Schwerbewaffnete Polizisten mit Atemschutzmasken

APA/DPA/BERND VON JUTRCZENKA

Punkt eins

Im "Jahrhundert des Terrors"

Die vielen Formen politischer Gewalt. Gäste: Dr. Dieter Reinisch, Historiker & Dr.in Daniela Pisoiu, Politikwissenschafterin. Moderation: Xaver Forthuber. Anrufe 0800 22 69 79 | punkteins(at)orf.at

Zum 20. Jahrestag der Anschläge von New York hatte der Zeithistoriker Dieter Reinisch unsere Zeit als "Jahrhundert des Terrors" bezeichnet.
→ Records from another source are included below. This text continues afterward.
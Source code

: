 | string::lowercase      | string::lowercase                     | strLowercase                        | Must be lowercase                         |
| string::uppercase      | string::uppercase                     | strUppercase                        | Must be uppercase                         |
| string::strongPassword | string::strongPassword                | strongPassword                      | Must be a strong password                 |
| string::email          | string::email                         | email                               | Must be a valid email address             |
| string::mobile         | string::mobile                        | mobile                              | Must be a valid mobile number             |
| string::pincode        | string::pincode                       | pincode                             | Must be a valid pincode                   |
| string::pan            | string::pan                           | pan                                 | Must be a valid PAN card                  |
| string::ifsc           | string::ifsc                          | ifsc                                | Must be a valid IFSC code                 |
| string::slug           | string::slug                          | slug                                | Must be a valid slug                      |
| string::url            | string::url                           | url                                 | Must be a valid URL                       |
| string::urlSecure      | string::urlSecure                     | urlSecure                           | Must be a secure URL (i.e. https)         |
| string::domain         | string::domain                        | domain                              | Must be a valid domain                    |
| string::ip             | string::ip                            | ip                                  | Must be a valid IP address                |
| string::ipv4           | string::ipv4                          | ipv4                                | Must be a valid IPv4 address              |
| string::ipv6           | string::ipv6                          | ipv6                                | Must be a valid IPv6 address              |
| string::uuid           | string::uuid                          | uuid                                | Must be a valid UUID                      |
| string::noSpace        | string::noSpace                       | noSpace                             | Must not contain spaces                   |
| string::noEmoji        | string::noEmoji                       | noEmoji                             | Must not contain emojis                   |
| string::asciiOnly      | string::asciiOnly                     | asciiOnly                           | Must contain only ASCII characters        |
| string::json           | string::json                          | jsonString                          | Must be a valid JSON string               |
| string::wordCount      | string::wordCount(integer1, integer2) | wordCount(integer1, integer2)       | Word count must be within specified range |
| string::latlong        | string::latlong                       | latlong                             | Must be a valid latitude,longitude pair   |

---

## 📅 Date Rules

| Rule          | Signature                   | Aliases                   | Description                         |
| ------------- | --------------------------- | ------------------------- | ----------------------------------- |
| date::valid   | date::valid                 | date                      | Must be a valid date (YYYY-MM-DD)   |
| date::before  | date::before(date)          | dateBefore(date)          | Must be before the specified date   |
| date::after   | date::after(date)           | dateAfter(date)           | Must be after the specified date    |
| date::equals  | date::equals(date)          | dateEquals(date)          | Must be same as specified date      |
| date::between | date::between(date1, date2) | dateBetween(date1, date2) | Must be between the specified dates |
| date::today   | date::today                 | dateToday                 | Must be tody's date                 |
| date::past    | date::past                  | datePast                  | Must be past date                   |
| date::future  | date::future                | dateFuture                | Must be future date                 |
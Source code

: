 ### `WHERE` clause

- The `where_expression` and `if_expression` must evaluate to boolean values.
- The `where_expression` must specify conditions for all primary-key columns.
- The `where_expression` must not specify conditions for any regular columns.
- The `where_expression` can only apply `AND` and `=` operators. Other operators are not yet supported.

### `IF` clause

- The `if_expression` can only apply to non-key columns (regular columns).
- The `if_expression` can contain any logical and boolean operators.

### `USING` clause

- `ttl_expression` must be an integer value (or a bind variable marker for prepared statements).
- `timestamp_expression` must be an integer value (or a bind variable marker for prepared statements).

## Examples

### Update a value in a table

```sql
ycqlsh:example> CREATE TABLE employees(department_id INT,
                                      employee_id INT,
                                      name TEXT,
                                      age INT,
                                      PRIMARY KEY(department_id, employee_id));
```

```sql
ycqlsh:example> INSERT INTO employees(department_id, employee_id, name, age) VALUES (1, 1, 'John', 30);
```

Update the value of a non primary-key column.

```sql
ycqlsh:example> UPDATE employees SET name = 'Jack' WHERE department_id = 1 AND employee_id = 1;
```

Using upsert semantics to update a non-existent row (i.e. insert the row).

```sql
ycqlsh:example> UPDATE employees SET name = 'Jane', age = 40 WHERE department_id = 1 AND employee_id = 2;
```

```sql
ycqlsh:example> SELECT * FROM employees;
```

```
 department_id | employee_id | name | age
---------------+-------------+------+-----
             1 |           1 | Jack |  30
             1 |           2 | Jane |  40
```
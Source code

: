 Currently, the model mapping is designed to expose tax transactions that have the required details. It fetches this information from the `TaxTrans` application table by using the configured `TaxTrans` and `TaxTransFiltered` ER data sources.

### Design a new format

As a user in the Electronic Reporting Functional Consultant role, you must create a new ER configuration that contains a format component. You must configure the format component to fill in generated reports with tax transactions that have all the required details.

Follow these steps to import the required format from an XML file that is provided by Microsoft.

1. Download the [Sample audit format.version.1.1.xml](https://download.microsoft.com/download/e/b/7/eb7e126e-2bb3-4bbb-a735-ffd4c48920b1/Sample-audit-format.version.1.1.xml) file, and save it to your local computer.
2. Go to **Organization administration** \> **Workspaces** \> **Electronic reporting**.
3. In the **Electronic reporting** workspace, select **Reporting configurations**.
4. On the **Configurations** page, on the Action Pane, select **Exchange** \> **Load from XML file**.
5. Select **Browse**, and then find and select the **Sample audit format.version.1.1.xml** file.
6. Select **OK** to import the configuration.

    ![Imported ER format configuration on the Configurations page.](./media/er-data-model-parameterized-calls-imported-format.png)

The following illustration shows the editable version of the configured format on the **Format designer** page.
Zu Recht? Im dritten Jahrzehnt nach 9/11 erschüttern Anschläge die ganze Welt - zuletzt etwa in Indonesien, wenige Wochen zuvor in der Türkei.

In Wien geht derzeit der Prozess um den Terroranschlag von 2020 weiter und ruft Erinnerungen an ein einschneidendes Erlebnis in der jüngsten österreichischen Zeitgeschichte wach. Die EU schickt Anti-Terror-Einheiten zur Unterstützung in die Sahelzone - hat aber weiterhin auch mit Terrorismus im Inneren zu kämpfen: Die radikale Unabhängigkeitsbewegung auf Korsika, in deren Umfeld es zuletzt wieder mehrere Verhaftungen gab, oder die kürzlich ausgehobene Zelle aus der deutschen "Reichsbürger"-Szene werden als terroristische Vereinigungen geführt.

Die europäische Justizbehörde will jetzt den Informationsfluss über terroristische Aktivitäten zwischen den Mitgliedsstaaten verbessern. Eine Debatte, ob nicht auch die radikaleren Ausprägungen des Klimaaktivismus als "terroristische Aktivitäten" einzustufen sind - moralisch und rechtlich -, füllt indessen in Deutschland die Kommentarspalten und schaffte es sogar bis in die Politik. So vergeht kaum ein Tag, an dem Terror und Terrorismus nicht in aller Munde sind.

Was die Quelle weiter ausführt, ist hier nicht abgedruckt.